Word for word, write out all the entries below, omitting every picture.

Exercise data:
^^^^^^^^

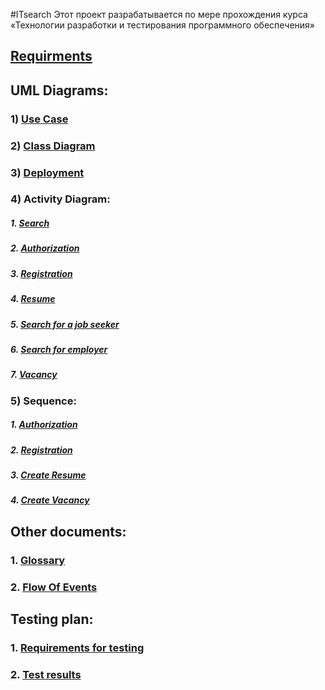#ITsearch
Этот проект разрабатывается по мере прохождения курса «Технологии разработки и тестирования программного обеспечения»

## [Requirments](https://makhunov.github.io/project-trtpo/Documents/requrements)

## UML Diagrams: 
### 1) [Use Case](https://makhunov.github.io/project-trtpo/diagrams/Use%20Case.png)
### 2) [Class Diagram](https://makhunov.github.io/project-trtpo/diagrams/class%20diagram.png)
### 3) [Deployment](https://makhunov.github.io/project-trtpo/diagrams/Deployment.png)
### 4) Activity Diagram:
##### 1. [Search](https://makhunov.github.io/project-trtpo/diagrams/activity/Search.png)
##### 2. [Authorization](https://makhunov.github.io/project-trtpo/diagrams/activity/authorization.png)
##### 3. [Registration](https://makhunov.github.io/project-trtpo/diagrams/activity/registration.png)
##### 4. [Resume](https://makhunov.github.io/project-trtpo/diagrams/activity/resume.png)
##### 5. [Search for a job seeker](https://makhunov.github.io/project-trtpo/diagrams/activity/search%20for%20a%20job%20seeker.png)
##### 6. [Search for employer](https://makhunov.github.io/project-trtpo/diagrams/activity/search%20for%20employer.png)
##### 7. [Vacancy](https://makhunov.github.io/project-trtpo/diagrams/activity/vacancy.png)
### 5) Sequence:
##### 1. [Authorization](https://makhunov.github.io/project-trtpo/diagrams/sequence/авторизация.png)
##### 2. [Registration](https://makhunov.github.io/project-trtpo/diagrams/sequence/регистрация.png)
##### 3. [Create Resume](https://makhunov.github.io/project-trtpo/diagrams/sequence/создание%20резюме.png)
##### 4. [Create Vacancy](https://makhunov.github.io/project-trtpo/diagrams/sequence/создать%20вакансию.png)
## Other documents:
### 1. [Glossary](https://makhunov.github.io/project-trtpo/Documents/Glossary)
### 2. [Flow Of Events](https://makhunov.github.io/project-trtpo/Documents/flow%20of%20events)
## Testing plan:
### 1. [Requirements for testing](https://makhunov.github.io/project-trtpo/test/Требования%20к%20тестированию)
### 2. [Test results](https://makhunov.github.io/project-trtpo/test/Результаты%20тестирования)

  
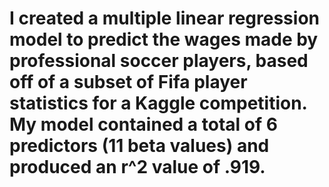 # I created a multiple linear regression model to predict the wages made by professional soccer players, based off of a subset of Fifa player statistics for a Kaggle competition. My model contained a total of 6 predictors (11 beta values) and produced an r^2 value of .919.
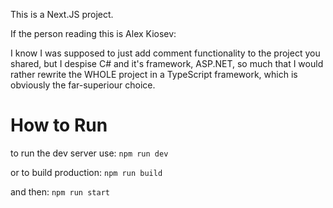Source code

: This is a Next.JS project.

If the person reading this is Alex Kiosev:

I know I was supposed to just add comment functionality to the
project you shared, but I despise C# and it's framework, ASP.NET,
so much that I would rather rewrite the WHOLE project in a
TypeScript framework, which is obviously the far-superiour choice.

# How to Run

to run the dev server use:
`npm run dev`

or to build production:
`npm run build`

and then:
`npm run start`
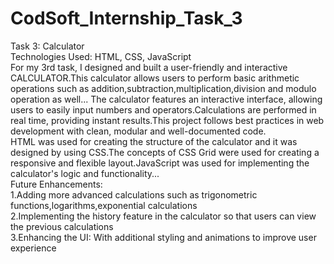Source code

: # CodSoft_Internship_Task_3
Task 3: Calculator <br>
Technologies Used: HTML, CSS, JavaScript <br>
For my 3rd task, I designed and built a user-friendly and interactive CALCULATOR.This calculator allows users to perform basic arithmetic operations such as addition,subtraction,multiplication,division and modulo operation as well...
The calculator features an interactive interface, allowing users to easily input numbers and operators.Calculations are performed in real time, providing instant results.This project follows best practices in web development with clean, modular and well-documented code.  
HTML was used for creating the structure of the calculator and it was designed by using CSS.The concepts of CSS Grid were used for creating a responsive and flexible layout.JavaScript was used for implementing the calculator's logic and functionality...<br>
Future Enhancements:<br>  1.Adding more advanced calculations such as trigonometric functions,logarithms,exponential calculations <br>   2.Implementing the history feature in the calculator so that users can view the previous calculations <br>   3.Enhancing the UI: With additional styling and animations to improve user experience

^^^^^^^^

Answer section:
#ITsearch
Этот проект разрабатывается по мере прохождения курса «Технологии разработки и тестирования программного обеспечения»

## [Requirments](https://makhunov.github.io/project-trtpo/Documents/requrements)

## UML Diagrams: 
### 1) [Use Case](https://makhunov.github.io/project-trtpo/diagrams/Use%20Case.png)
### 2) [Class Diagram](https://makhunov.github.io/project-trtpo/diagrams/class%20diagram.png)
### 3) [Deployment](https://makhunov.github.io/project-trtpo/diagrams/Deployment.png)
### 4) Activity Diagram:
##### 1. [Search](https://makhunov.github.io/project-trtpo/diagrams/activity/Search.png)
##### 2. [Authorization](https://makhunov.github.io/project-trtpo/diagrams/activity/authorization.png)
##### 3. [Registration](https://makhunov.github.io/project-trtpo/diagrams/activity/registration.png)
##### 4. [Resume](https://makhunov.github.io/project-trtpo/diagrams/activity/resume.png)
##### 5. [Search for a job seeker](https://makhunov.github.io/project-trtpo/diagrams/activity/search%20for%20a%20job%20seeker.png)
##### 6. [Search for employer](https://makhunov.github.io/project-trtpo/diagrams/activity/search%20for%20employer.png)
##### 7. [Vacancy](https://makhunov.github.io/project-trtpo/diagrams/activity/vacancy.png)
### 5) Sequence:
##### 1. [Authorization](https://makhunov.github.io/project-trtpo/diagrams/sequence/авторизация.png)
##### 2. [Registration](https://makhunov.github.io/project-trtpo/diagrams/sequence/регистрация.png)
##### 3. [Create Resume](https://makhunov.github.io/project-trtpo/diagrams/sequence/создание%20резюме.png)
##### 4. [Create Vacancy](https://makhunov.github.io/project-trtpo/diagrams/sequence/создать%20вакансию.png)
## Other documents:
### 1. [Glossary](https://makhunov.github.io/project-trtpo/Documents/Glossary)
### 2. [Flow Of Events](https://makhunov.github.io/project-trtpo/Documents/flow%20of%20events)
## Testing plan:
### 1. [Requirements for testing](https://makhunov.github.io/project-trtpo/test/Требования%20к%20тестированию)
### 2. [Test results](https://makhunov.github.io/project-trtpo/test/Результаты%20тестирования)

  
 # I created a multiple linear regression model to predict the wages made by professional soccer players, based off of a subset of Fifa player statistics for a Kaggle competition. My model contained a total of 6 predictors (11 beta values) and produced an r^2 value of .919.
Source code

: This is a Next.JS project.

If the person reading this is Alex Kiosev:

I know I was supposed to just add comment functionality to the
project you shared, but I despise C# and it's framework, ASP.NET,
so much that I would rather rewrite the WHOLE project in a
TypeScript framework, which is obviously the far-superiour choice.

# How to Run

to run the dev server use:
`npm run dev`

or to build production:
`npm run build`

and then:
`npm run start`
Source code

: # CodSoft_Internship_Task_3
Task 3: Calculator <br>
Technologies Used: HTML, CSS, JavaScript <br>
For my 3rd task, I designed and built a user-friendly and interactive CALCULATOR.This calculator allows users to perform basic arithmetic operations such as addition,subtraction,multiplication,division and modulo operation as well...
The calculator features an interactive interface, allowing users to easily input numbers and operators.Calculations are performed in real time, providing instant results.This project follows best practices in web development with clean, modular and well-documented code.  
HTML was used for creating the structure of the calculator and it was designed by using CSS.The concepts of CSS Grid were used for creating a responsive and flexible layout.JavaScript was used for implementing the calculator's logic and functionality...<br>
Future Enhancements:<br>  1.Adding more advanced calculations such as trigonometric functions,logarithms,exponential calculations <br>   2.Implementing the history feature in the calculator so that users can view the previous calculations <br>   3.Enhancing the UI: With additional styling and animations to improve user experience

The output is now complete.